▶ _What the exercise asks_
Copy the entries below exactly. Images do not belong in the copy.

Data extracted from a collection:
+ + + +

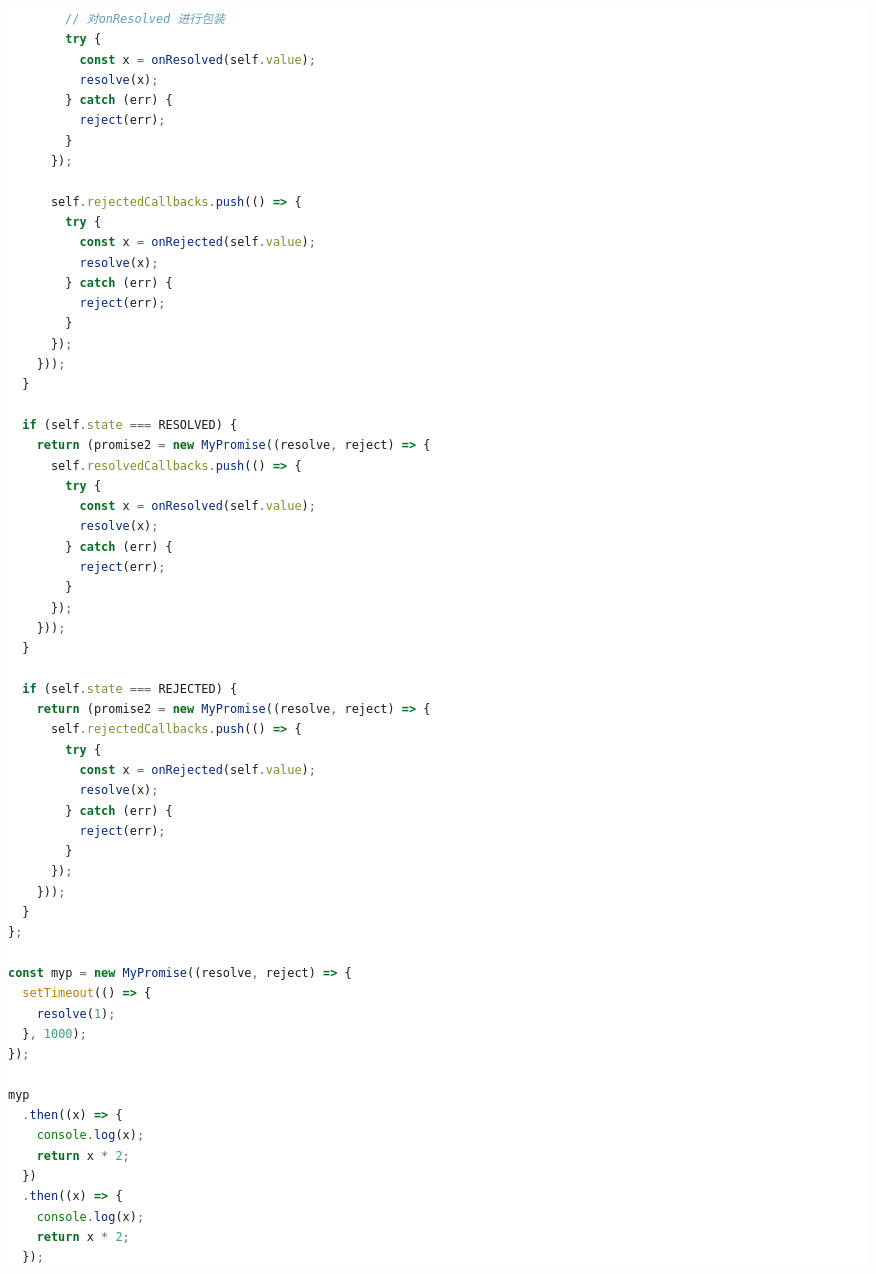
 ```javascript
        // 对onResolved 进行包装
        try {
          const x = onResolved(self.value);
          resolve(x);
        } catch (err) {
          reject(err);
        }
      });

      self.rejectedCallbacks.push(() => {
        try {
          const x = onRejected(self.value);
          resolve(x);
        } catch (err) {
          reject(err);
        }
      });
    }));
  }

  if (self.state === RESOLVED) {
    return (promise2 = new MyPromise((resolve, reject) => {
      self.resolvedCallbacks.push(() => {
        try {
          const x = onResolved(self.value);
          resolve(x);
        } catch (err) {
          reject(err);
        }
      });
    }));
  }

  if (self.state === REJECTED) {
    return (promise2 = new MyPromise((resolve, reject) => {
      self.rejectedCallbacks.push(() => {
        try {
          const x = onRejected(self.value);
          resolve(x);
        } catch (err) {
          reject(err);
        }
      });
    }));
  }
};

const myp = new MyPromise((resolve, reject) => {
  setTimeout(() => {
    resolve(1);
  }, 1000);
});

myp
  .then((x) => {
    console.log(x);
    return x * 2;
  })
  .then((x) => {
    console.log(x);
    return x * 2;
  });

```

+ + + +

▶ _Your response_
 ```javascript
        // 对onResolved 进行包装
        try {
          const x = onResolved(self.value);
          resolve(x);
        } catch (err) {
          reject(err);
        }
      });

      self.rejectedCallbacks.push(() => {
        try {
          const x = onRejected(self.value);
          resolve(x);
        } catch (err) {
          reject(err);
        }
      });
    }));
  }

  if (self.state === RESOLVED) {
    return (promise2 = new MyPromise((resolve, reject) => {
      self.resolvedCallbacks.push(() => {
        try {
          const x = onResolved(self.value);
          resolve(x);
        } catch (err) {
          reject(err);
        }
      });
    }));
  }

  if (self.state === REJECTED) {
    return (promise2 = new MyPromise((resolve, reject) => {
      self.rejectedCallbacks.push(() => {
        try {
          const x = onRejected(self.value);
          resolve(x);
        } catch (err) {
          reject(err);
        }
      });
    }));
  }
};

const myp = new MyPromise((resolve, reject) => {
  setTimeout(() => {
    resolve(1);
  }, 1000);
});

myp
  .then((x) => {
    console.log(x);
    return x * 2;
  })
  .then((x) => {
    console.log(x);
    return x * 2;
  });

```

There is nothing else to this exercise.